Supplied data:
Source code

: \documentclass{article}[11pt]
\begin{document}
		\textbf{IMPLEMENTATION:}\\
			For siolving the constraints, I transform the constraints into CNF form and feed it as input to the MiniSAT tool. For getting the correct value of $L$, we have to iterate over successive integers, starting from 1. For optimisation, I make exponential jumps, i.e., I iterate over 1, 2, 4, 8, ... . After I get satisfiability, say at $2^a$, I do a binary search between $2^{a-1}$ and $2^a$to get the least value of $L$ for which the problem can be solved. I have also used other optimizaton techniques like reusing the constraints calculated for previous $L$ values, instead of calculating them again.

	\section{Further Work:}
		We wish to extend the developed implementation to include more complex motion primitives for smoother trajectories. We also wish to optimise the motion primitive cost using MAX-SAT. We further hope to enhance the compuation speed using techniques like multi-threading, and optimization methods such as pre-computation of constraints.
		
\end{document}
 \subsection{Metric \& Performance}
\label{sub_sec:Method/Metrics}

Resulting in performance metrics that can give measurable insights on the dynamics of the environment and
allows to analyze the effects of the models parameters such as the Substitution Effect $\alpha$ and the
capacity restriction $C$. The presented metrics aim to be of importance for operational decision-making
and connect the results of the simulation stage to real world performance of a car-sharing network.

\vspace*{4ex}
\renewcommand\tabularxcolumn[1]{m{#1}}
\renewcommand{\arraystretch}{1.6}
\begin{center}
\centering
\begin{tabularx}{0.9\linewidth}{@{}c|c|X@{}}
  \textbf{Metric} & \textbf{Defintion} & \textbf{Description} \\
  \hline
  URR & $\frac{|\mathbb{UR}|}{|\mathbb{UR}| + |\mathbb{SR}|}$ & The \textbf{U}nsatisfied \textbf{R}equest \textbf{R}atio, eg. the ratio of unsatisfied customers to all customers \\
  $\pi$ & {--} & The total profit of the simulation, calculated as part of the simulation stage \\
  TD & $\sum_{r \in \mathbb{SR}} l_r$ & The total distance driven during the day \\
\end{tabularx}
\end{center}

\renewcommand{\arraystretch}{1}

What to work on: The full set of records, transcribed exactly, is the answer.

Solution for this problem:
Source code

: \documentclass{article}[11pt]
\begin{document}
		\textbf{IMPLEMENTATION:}\\
			For siolving the constraints, I transform the constraints into CNF form and feed it as input to the MiniSAT tool. For getting the correct value of $L$, we have to iterate over successive integers, starting from 1. For optimisation, I make exponential jumps, i.e., I iterate over 1, 2, 4, 8, ... . After I get satisfiability, say at $2^a$, I do a binary search between $2^{a-1}$ and $2^a$to get the least value of $L$ for which the problem can be solved. I have also used other optimizaton techniques like reusing the constraints calculated for previous $L$ values, instead of calculating them again.

	\section{Further Work:}
		We wish to extend the developed implementation to include more complex motion primitives for smoother trajectories. We also wish to optimise the motion primitive cost using MAX-SAT. We further hope to enhance the compuation speed using techniques like multi-threading, and optimization methods such as pre-computation of constraints.
		
\end{document}
 \subsection{Metric \& Performance}
\label{sub_sec:Method/Metrics}

Resulting in performance metrics that can give measurable insights on the dynamics of the environment and
allows to analyze the effects of the models parameters such as the Substitution Effect $\alpha$ and the
capacity restriction $C$. The presented metrics aim to be of importance for operational decision-making
and connect the results of the simulation stage to real world performance of a car-sharing network.

\vspace*{4ex}
\renewcommand\tabularxcolumn[1]{m{#1}}
\renewcommand{\arraystretch}{1.6}
\begin{center}
\centering
\begin{tabularx}{0.9\linewidth}{@{}c|c|X@{}}
  \textbf{Metric} & \textbf{Defintion} & \textbf{Description} \\
  \hline
  URR & $\frac{|\mathbb{UR}|}{|\mathbb{UR}| + |\mathbb{SR}|}$ & The \textbf{U}nsatisfied \textbf{R}equest \textbf{R}atio, eg. the ratio of unsatisfied customers to all customers \\
  $\pi$ & {--} & The total profit of the simulation, calculated as part of the simulation stage \\
  TD & $\sum_{r \in \mathbb{SR}} l_r$ & The total distance driven during the day \\
\end{tabularx}
\end{center}

\renewcommand{\arraystretch}{1}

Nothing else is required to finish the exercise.